Plugin Resource Requirement Estimates

With that out of the way, here is a summary for most of the plugins:

plugin / domain speed mem (1 min) mem (2 hr)
sad-dnn-v7.0.1 / fast-multi-v1 214.1 105 MB 766 MB
sad-dnn-v7.0.1 / multi-v1 90.6 127 MB 775 MB
gid-gb-v2.0.0 / clean-v1 354.9 161 MB 1.56 GB
ldd-sbcEmbed-v1.0.1 / multi-v1 18.5 582 MB 5.04 GB
lid-embedplda-v2.0.1 / multi-v1 29.2 660 MB 3.15 GB
qbe-tdnn-v5.0.0 / multi-v1* 28.3 198 MB 2.55 GB
sdd-sbcEmbed-v2.0.2 / telClosetalk-v1 42.8 232 MB 1.12 GB
sid-dplda-v2.0.1 / multi-v1 42.2 296 MB 2.38 GB
asr-dynapy-v2.0.2 / rus-tdnnChain-tel-v1** 10.6 8.94 GB 10.19 GB
tpd-dynapy-v3.0.0 / rus-cts-v1** 6.3 7.46 GB 8.66 GB

* QBE Note: with 3 enrolled keywords

** ASR/TPD Note - the mem (2 hr) and speed statistics are generated from different data than the other plugins. That is because these plugins are language-dependent, and the data I used for the rest of the tests does not match the language of the domains I was running here. Feeding mismatched data into these plugins can cause both runtime and memory usage to balloon, as the plugin tries very hard to make sense of something that it's never seen before. Instead, 100 files adding to 2.5 hrs were used for the speed test and one 2-hr file was used for the mem (2 hr) test, but a different one than the rest of the plugins.

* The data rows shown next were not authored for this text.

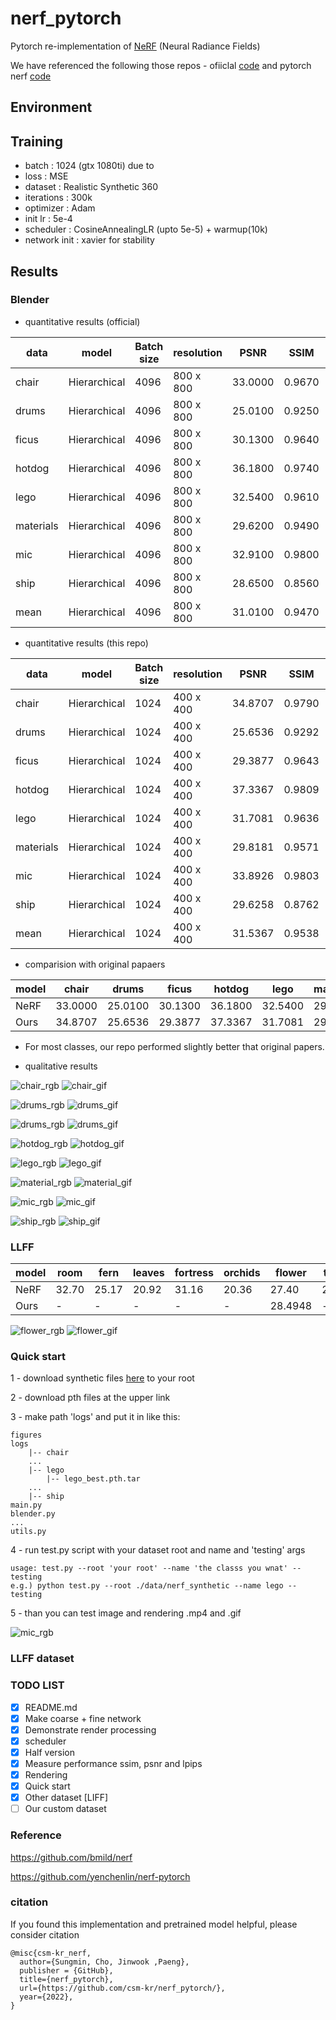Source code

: # nerf_pytorch

Pytorch re-implementation of [NeRF](http://www.matthewtancik.com/nerf) (Neural Radiance Fields)

We have referenced the following those repos - ofiiclal [code](https://github.com/bmild/nerf) and pytorch nerf [code](https://github.com/yenchenlin/nerf-pytorch)


## Environment

## Training

- batch : 1024 (gtx 1080ti) due to 
- loss : MSE
- dataset : Realistic Synthetic 360
- iterations : 300k
- optimizer : Adam
- init lr : 5e-4
- scheduler : CosineAnnealingLR (upto 5e-5) + warmup(10k)
- network init : xavier for stability 

## Results

### Blender

- quantitative results (official)

| data          |  model             | Batch size     | resolution |  PSNR   |  SSIM  | LPIPS  | 
|---------------|--------------------|----------------|------------|---------|--------|--------|
| chair         | Hierarchical       | 4096           | 800 x 800  | 33.0000 | 0.9670 | 0.0460 | 
| drums         | Hierarchical       | 4096           | 800 x 800  | 25.0100 | 0.9250 | 0.0910 | 
| ficus         | Hierarchical       | 4096           | 800 x 800  | 30.1300 | 0.9640 | 0.0440 | 
| hotdog        | Hierarchical       | 4096           | 800 x 800  | 36.1800 | 0.9740 | 0.1210 | 
| lego          | Hierarchical       | 4096           | 800 x 800  | 32.5400 | 0.9610 | 0.0500 | 
| materials     | Hierarchical       | 4096           | 800 x 800  | 29.6200 | 0.9490 | 0.0630 | 
| mic           | Hierarchical       | 4096           | 800 x 800  | 32.9100 | 0.9800 | 0.0280 | 
| ship          | Hierarchical       | 4096           | 800 x 800  | 28.6500 | 0.8560 | 0.2060 | 
| mean          | Hierarchical       | 4096           | 800 x 800  | 31.0100 | 0.9470 | 0.0810 | 

- quantitative results (this repo)

| data          | model              | Batch size     | resolution |  PSNR   |  SSIM  | LPIPS  | Link | 
|---------------|--------------------|----------------|------------|---------|--------|--------|------|
| chair         | Hierarchical       | 1024           | 400 x 400  | 34.8707 | 0.9790 | 0.0280 | [link](https://livecauac-my.sharepoint.com/:u:/g/personal/csm8167_cau_ac_kr/ETsPfnY_ohFIt5okXA9of4wBdmviTiU2mMMxS44Loz85ew) |  
| drums         | Hierarchical       | 1024           | 400 x 400  | 25.6536 | 0.9292 | 0.0769 | [link](https://livecauac-my.sharepoint.com/:u:/g/personal/csm8167_cau_ac_kr/Ect9iuZVm2xEkRiKhiegxwEBp0vz0LGBF5tMabLe8EUy4w) | 
| ficus         | Hierarchical       | 1024           | 400 x 400  | 29.3877 | 0.9643 | 0.0447 | [link](https://livecauac-my.sharepoint.com/:u:/g/personal/csm8167_cau_ac_kr/EYhf5_lSY3lHtResPgI9940BEUdzZeU04_M6RJkDRrGyYA) | 
| hotdog        | Hierarchical       | 1024           | 400 x 400  | 37.3367 | 0.9809 | 0.0294 | [link](https://livecauac-my.sharepoint.com/:u:/g/personal/csm8167_cau_ac_kr/EURUZTliqixLmNArQ5FQfWMB7eodTTXDzlpqhsPh7toi9A) | 
| lego          | Hierarchical       | 1024           | 400 x 400  | 31.7081 | 0.9636 | 0.0386 | [link](https://livecauac-my.sharepoint.com/:u:/g/personal/csm8167_cau_ac_kr/EUjqsS-vTmNOrOs-PO8uOPoBXgGVoW5-VOeCkn986iZOpQ) | 
| materials     | Hierarchical       | 1024           | 400 x 400  | 29.8181 | 0.9571 | 0.0534 | [link](https://livecauac-my.sharepoint.com/:u:/g/personal/csm8167_cau_ac_kr/EYnayR9P5a1No8mctOjWUgwBW0CLak30IeEXXmW7mATzvw) | 
| mic           | Hierarchical       | 1024           | 400 x 400  | 33.8926 | 0.9803 | 0.0239 | [link](https://livecauac-my.sharepoint.com/:u:/g/personal/csm8167_cau_ac_kr/EcWVEi5Al3FGnMM18nE8p-0BLTVTOaIqP0HE0txACXHo1w) | 
| ship          | Hierarchical       | 1024           | 400 x 400  | 29.6258 | 0.8762 | 0.1342 | [link](https://livecauac-my.sharepoint.com/:u:/g/personal/csm8167_cau_ac_kr/EUiZG2RitnpCpUIo2S-eAmgB1Pho2c4Fq3QXLRUy_hGtsg) | 
| mean          | Hierarchical       | 1024           | 400 x 400  | 31.5367 | 0.9538 | 0.0536 | -    | 

- comparision with original papaers

| model   |   chair   |   drums   |   ficus   |   hotdog  |    lego   | materials |    mic    |    ship   |    mean   |
|---------|-----------|-----------|-----------|-----------|-----------|-----------|-----------|-----------|-----------|
| NeRF    | 33.0000  |   25.0100  |  30.1300  |  36.1800  |  32.5400  |  29.6200  |  32.9100  | 28.6500   |  31.0100  |
| Ours    | 34.8707  |   25.6536  |  29.3877  |  37.3367  |  31.7081  |  29.8181  |  33.8926  | 29.6258.  |  31.5367  |

- For most classes, our repo performed slightly better that original papers.

- qualitative results

![chair_rgb](figures/blender/chair_000.png)
![chair_gif](figures/blender/chair_rgb.gif)

![drums_rgb](figures/blender/drums_000.png)
![drums_gif](figures/blender/drums_rgb.gif)

![drums_rgb](figures/blender/ficus_000.png)
![drums_gif](figures/blender/ficus_rgb.gif)

![hotdog_rgb](figures/blender/hotdog_000.png)
![hotdog_gif](figures/blender/hotdog_rgb.gif)

![lego_rgb](figures/blender/000.png)
![lego_gif](figures/blender/lego.gif)

![material_rgb](figures/blender/materials_000.png)
![material_gif](figures/blender/materials_rgb.gif)

![mic_rgb](figures/blender/mic_000.png)
![mic_gif](figures/blender/mic_rgb.gif)

![ship_rgb](figures/blender/ship_000.png)
![ship_gif](figures/blender/ship_rgb.gif)

### LLFF

| model   |   room    |   fern    |   leaves  |  fortress |  orchids  |  flower   |   t-rex   |   horns   |    mean   |
|---------|-----------|-----------|-----------|-----------|-----------|-----------|-----------|-----------|-----------|
| NeRF    | 32.70     | 25.17     |  20.92    |  31.16    |   20.36   |  27.40    |   26.80   | 27.45     |  26.495   |  
| Ours    |  -        | -         |  -        |   -       |  -        |  28.4948  |        -  | -         |  -        |

![flower_rgb](figures/llff/flower_09_27_000.png)
![flower_gif](figures/llff/flower_09_27_rgb.gif)

### Quick start

1 - download synthetic files [here](https://drive.google.com/drive/folders/128yBriW1IG_3NJ5Rp7APSTZsJqdJdfc1) to your root 

2 - download pth files at the upper link

3 - make path 'logs' and put it in like this:

```
figures
logs
    |-- chair
    ...
    |-- lego
        |-- lego_best.pth.tar
    ...
    |-- ship
main.py
blender.py
...
utils.py
```

4 - run test.py script with your dataset root and name and 'testing' args 

```
usage: test.py --root 'your root' --name 'the classs you wnat' --testing 
e.g.) python test.py --root ./data/nerf_synthetic --name lego --testing
```

5 - than you can test image and rendering .mp4 and .gif

![mic_rgb](figures/blender/lego_004.png)

### LLFF dataset

### TODO LIST

- [x] README.md
- [x] Make coarse + fine network 
- [x] Demonstrate render processing
- [x] scheduler
- [x] Half version 
- [x] Measure performance ssim, psnr and lpips
- [x] Rendering
- [x] Quick start 
- [x] Other dataset [LIFF]
- [ ] Our custom dataset

### Reference

https://github.com/bmild/nerf

https://github.com/yenchenlin/nerf-pytorch


### citation
If you found this implementation and pretrained model helpful, please consider citation

```
@misc{csm-kr_nerf,
  author={Sungmin, Cho, Jinwook ,Paeng},
  publisher = {GitHub},
  title={nerf_pytorch},
  url={https://github.com/csm-kr/nerf_pytorch/},
  year={2022},
}
```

Note also that the Russian models are by far the largest delivered - this will change depending on which language/domain you are using, but these should represent a 'worst case' for ASR/TPD for planning purposes.

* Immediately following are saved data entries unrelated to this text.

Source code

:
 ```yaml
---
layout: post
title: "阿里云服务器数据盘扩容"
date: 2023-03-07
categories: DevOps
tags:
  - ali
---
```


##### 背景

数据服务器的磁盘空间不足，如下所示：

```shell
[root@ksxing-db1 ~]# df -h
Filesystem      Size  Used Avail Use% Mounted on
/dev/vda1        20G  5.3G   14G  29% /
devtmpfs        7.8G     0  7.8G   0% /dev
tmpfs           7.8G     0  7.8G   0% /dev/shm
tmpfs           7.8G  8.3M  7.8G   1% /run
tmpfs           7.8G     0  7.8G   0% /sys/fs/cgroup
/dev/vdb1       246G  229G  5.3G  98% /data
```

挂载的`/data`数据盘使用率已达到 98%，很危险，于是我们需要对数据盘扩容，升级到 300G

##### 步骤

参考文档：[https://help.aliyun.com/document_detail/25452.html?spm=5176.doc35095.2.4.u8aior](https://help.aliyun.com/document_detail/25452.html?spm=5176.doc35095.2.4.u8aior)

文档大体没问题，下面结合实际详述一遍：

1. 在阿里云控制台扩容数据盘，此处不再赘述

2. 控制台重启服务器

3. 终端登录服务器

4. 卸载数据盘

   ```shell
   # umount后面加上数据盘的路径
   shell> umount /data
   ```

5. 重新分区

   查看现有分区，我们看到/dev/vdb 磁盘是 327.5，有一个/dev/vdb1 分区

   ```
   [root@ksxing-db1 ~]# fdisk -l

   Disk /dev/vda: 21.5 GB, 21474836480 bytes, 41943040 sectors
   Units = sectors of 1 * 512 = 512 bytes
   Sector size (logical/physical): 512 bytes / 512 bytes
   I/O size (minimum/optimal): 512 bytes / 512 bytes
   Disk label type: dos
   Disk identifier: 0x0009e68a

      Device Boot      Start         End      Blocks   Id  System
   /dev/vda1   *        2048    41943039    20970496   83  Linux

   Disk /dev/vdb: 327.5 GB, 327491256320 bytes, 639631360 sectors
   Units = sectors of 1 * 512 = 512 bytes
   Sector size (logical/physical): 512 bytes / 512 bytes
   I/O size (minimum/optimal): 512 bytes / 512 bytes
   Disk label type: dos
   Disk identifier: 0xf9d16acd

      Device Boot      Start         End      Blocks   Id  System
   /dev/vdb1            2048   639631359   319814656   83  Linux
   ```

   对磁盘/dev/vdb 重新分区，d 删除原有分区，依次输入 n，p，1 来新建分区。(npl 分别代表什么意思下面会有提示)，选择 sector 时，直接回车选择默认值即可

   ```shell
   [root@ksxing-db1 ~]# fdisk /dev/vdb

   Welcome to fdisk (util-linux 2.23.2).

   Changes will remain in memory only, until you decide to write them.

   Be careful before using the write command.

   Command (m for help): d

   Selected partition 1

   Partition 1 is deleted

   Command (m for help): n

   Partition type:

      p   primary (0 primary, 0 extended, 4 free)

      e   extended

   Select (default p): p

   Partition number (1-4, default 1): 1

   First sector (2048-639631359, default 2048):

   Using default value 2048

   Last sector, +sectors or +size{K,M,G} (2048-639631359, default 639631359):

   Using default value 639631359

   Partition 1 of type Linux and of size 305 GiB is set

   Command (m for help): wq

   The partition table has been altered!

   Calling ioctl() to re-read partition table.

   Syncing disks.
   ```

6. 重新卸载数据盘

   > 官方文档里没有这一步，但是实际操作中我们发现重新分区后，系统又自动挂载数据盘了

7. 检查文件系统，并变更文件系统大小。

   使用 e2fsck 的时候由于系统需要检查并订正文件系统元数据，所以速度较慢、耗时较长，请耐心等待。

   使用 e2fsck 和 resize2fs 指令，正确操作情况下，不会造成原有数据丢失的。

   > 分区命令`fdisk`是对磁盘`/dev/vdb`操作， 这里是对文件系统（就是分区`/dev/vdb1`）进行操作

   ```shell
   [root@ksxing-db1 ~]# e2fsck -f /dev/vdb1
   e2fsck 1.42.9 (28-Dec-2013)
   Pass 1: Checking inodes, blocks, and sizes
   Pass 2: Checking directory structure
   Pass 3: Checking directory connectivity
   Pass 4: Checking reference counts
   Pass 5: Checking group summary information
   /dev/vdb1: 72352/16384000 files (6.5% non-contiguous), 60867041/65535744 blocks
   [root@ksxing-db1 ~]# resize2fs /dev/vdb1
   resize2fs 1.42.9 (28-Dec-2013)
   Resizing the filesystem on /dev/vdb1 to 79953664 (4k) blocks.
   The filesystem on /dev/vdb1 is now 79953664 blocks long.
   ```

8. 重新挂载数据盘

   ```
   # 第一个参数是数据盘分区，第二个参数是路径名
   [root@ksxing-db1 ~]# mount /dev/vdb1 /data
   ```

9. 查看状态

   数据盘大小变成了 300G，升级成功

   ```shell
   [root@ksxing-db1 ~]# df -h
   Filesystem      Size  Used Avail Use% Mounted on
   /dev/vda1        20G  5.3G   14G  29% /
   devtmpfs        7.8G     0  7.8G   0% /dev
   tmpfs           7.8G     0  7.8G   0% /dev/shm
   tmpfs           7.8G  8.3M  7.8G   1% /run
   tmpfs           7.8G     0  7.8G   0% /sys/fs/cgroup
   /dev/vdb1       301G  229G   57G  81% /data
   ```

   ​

Speed numbers are reported in terms of "times faster than real time", and the numbers were reached by scoring 90 files adding up to approximately 5 hrs of data on a single core of a circa-2016 Gigabyte BRIX Compact PC (Intel i7-5500U 2.40 GHz processor). Higher is better, so for the slower SAD domain, which scores roughly 90 here, that means it can process a 90 second input file in 1 second.

Two memory points are provided for each plugin - the memory used to score a single 1 minute file, which should show roughly the baseline usage of the plugin, as well as memory used to score a single 2 hour file, to give a sense of how the usage scales as files grow. Lower is better.